Since 1990, the Special Committee on Decolonization (or C24) has held regional seminars to assess progress in implementing the action plans related to the International Decade for the Eradication of Colonialism. The period 2021-2030 marks the fourth decade of the action plan.
Impacts of the Covid-19 Crisis
This year's regional seminar for the Pacific had as its main theme "the promotion of non-self-governing territories during the Covid-19 pandemic and beyond". The opportunity for Mickaël Forrest, representing the Executive, to outline the impacts of the health crisis in New Caledonia.
he detailed the measures taken by the Government to respond to the crisis, emphasizing the importance of partnerships during this period. The mobilization of "civil society, which supported us in setting up local vaccination sites, and the support of the French government with "the dispatch of the health reserve and vaccines" were also praised.
He also mentioned the essential actions of cooperation and regional solidarity initiated with Fiji, Vanuatu, French Polynesia and Wallis and Futuna during the epidemic period.

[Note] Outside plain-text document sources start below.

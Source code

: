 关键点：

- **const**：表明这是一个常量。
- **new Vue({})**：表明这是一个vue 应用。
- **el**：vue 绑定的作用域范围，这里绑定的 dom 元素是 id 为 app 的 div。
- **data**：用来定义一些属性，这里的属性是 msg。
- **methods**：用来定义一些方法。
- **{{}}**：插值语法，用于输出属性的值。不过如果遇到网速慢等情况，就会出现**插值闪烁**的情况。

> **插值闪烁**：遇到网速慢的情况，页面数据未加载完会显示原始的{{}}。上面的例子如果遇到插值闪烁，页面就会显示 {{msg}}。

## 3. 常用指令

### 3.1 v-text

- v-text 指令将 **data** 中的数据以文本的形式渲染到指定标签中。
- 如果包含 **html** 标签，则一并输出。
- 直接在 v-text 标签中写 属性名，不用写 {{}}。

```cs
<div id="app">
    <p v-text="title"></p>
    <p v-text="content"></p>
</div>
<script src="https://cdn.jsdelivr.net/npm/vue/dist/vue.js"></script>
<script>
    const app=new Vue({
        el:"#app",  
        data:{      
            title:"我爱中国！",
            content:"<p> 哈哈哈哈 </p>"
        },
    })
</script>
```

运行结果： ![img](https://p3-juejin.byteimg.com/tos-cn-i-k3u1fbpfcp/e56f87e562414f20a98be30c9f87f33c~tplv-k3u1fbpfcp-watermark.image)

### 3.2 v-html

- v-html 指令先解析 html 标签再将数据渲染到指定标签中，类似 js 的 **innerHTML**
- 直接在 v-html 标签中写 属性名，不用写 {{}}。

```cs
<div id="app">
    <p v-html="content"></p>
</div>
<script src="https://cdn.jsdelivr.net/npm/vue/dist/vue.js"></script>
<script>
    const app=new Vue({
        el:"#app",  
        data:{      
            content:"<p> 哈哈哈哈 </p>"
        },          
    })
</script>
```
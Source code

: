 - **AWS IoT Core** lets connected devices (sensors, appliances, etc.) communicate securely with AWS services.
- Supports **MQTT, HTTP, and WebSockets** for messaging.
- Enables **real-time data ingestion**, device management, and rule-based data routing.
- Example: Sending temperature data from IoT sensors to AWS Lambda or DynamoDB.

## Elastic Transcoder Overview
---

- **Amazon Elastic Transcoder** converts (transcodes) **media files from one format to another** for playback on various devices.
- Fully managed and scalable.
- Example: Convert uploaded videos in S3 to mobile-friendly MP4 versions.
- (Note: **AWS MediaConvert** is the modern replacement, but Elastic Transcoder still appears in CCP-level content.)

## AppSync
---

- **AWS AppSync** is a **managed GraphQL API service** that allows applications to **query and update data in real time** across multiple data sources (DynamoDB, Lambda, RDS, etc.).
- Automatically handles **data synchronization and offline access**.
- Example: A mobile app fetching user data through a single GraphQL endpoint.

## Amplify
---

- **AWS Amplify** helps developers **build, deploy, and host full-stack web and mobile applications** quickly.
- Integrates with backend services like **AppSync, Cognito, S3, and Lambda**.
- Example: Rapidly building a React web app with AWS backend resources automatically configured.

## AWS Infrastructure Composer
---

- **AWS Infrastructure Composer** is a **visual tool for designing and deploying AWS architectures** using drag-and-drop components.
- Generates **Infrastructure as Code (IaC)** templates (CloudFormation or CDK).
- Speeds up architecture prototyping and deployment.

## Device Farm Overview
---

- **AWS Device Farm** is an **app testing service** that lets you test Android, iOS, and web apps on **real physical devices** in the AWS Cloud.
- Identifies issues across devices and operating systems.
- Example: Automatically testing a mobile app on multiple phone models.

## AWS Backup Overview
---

As it was the case all over the world, the health crisis had heavy financial and budgetary consequences, to which have been accentuated by the current state of global affairs. Mickaël Forrest had the opportunity to explain some of the initiatives implemented by the Government to remedy this situation, such as the fiscal programming or the measures to fight inflation, recently adopted by the Executive.
The UN as a Key Partner
Since it was reinstated on the list of non-self-governing territories, like 16 other countries, in 1986, New Caledonia has had the opportunity to speak through the voice of several of its representatives, about the issues related to its institutional future.
For the Minister, the meeting in St. Lucia has allowed to identify the various levers, including legal ones, offered by the UN bodies to support New Caledonia at the end of its process of emancipation and decolonization.
According to Mickaël Forrest, the Special Committee on Decolonization should "play the role entrusted to it by the General Assembly. The UN represents a key support for the territory "in the perspectives that we must engage in with the United Nations, the French Government and all the New Caledonian actors, to find a dynamic which will allow us dynamics to emerge serenely from the Nouméa Agreement" he said.
Mickaël Forrest also announced the arrival in New Caledonia of a mission of the Special Committee on Decolonization, scheduled for the second half of this year. This will be the third visit of this kind since 2014.